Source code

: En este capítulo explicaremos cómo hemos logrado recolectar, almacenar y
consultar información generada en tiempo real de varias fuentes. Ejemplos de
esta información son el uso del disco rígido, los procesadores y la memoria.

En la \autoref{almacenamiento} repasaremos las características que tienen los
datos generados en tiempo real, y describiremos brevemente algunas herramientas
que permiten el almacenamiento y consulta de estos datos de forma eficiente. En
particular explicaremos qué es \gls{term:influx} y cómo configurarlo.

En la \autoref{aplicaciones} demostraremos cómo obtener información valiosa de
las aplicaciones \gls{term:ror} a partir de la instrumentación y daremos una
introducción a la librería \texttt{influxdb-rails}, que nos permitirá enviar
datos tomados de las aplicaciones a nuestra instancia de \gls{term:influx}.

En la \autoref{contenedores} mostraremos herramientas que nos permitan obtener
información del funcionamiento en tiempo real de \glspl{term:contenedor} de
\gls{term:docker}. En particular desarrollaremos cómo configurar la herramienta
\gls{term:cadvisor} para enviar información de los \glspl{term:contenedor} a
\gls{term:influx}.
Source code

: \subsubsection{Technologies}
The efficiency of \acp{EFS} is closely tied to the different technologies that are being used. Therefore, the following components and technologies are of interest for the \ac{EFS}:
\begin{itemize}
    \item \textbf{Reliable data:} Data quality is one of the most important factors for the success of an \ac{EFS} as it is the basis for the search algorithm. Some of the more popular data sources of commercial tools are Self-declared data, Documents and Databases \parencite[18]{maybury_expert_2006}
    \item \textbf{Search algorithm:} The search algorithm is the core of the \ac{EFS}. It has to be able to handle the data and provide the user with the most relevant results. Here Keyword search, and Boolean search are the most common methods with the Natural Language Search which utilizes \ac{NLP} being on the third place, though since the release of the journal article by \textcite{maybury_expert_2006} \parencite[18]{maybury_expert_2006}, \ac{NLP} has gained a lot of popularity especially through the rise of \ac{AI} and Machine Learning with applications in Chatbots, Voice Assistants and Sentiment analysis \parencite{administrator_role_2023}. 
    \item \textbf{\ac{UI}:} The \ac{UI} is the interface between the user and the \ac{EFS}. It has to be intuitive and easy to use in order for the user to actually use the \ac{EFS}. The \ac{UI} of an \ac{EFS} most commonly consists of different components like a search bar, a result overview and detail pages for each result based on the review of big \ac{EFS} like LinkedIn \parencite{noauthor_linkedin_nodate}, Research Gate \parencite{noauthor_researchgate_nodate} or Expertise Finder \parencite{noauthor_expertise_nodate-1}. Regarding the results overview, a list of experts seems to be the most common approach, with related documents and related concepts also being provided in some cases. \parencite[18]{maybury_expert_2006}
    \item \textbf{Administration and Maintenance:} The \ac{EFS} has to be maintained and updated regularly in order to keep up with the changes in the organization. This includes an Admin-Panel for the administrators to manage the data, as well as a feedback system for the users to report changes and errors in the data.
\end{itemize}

===

■ YOUR GOAL: Write out all of the records above exactly as they appear.

■ COMPLETED TASK:
Source code

: En este capítulo explicaremos cómo hemos logrado recolectar, almacenar y
consultar información generada en tiempo real de varias fuentes. Ejemplos de
esta información son el uso del disco rígido, los procesadores y la memoria.

En la \autoref{almacenamiento} repasaremos las características que tienen los
datos generados en tiempo real, y describiremos brevemente algunas herramientas
que permiten el almacenamiento y consulta de estos datos de forma eficiente. En
particular explicaremos qué es \gls{term:influx} y cómo configurarlo.

En la \autoref{aplicaciones} demostraremos cómo obtener información valiosa de
las aplicaciones \gls{term:ror} a partir de la instrumentación y daremos una
introducción a la librería \texttt{influxdb-rails}, que nos permitirá enviar
datos tomados de las aplicaciones a nuestra instancia de \gls{term:influx}.

En la \autoref{contenedores} mostraremos herramientas que nos permitan obtener
información del funcionamiento en tiempo real de \glspl{term:contenedor} de
\gls{term:docker}. En particular desarrollaremos cómo configurar la herramienta
\gls{term:cadvisor} para enviar información de los \glspl{term:contenedor} a
\gls{term:influx}.
Source code

: \subsubsection{Technologies}
The efficiency of \acp{EFS} is closely tied to the different technologies that are being used. Therefore, the following components and technologies are of interest for the \ac{EFS}:
\begin{itemize}
    \item \textbf{Reliable data:} Data quality is one of the most important factors for the success of an \ac{EFS} as it is the basis for the search algorithm. Some of the more popular data sources of commercial tools are Self-declared data, Documents and Databases \parencite[18]{maybury_expert_2006}
    \item \textbf{Search algorithm:} The search algorithm is the core of the \ac{EFS}. It has to be able to handle the data and provide the user with the most relevant results. Here Keyword search, and Boolean search are the most common methods with the Natural Language Search which utilizes \ac{NLP} being on the third place, though since the release of the journal article by \textcite{maybury_expert_2006} \parencite[18]{maybury_expert_2006}, \ac{NLP} has gained a lot of popularity especially through the rise of \ac{AI} and Machine Learning with applications in Chatbots, Voice Assistants and Sentiment analysis \parencite{administrator_role_2023}. 
    \item \textbf{\ac{UI}:} The \ac{UI} is the interface between the user and the \ac{EFS}. It has to be intuitive and easy to use in order for the user to actually use the \ac{EFS}. The \ac{UI} of an \ac{EFS} most commonly consists of different components like a search bar, a result overview and detail pages for each result based on the review of big \ac{EFS} like LinkedIn \parencite{noauthor_linkedin_nodate}, Research Gate \parencite{noauthor_researchgate_nodate} or Expertise Finder \parencite{noauthor_expertise_nodate-1}. Regarding the results overview, a list of experts seems to be the most common approach, with related documents and related concepts also being provided in some cases. \parencite[18]{maybury_expert_2006}
    \item \textbf{Administration and Maintenance:} The \ac{EFS} has to be maintained and updated regularly in order to keep up with the changes in the organization. This includes an Admin-Panel for the administrators to manage the data, as well as a feedback system for the users to report changes and errors in the data.
\end{itemize}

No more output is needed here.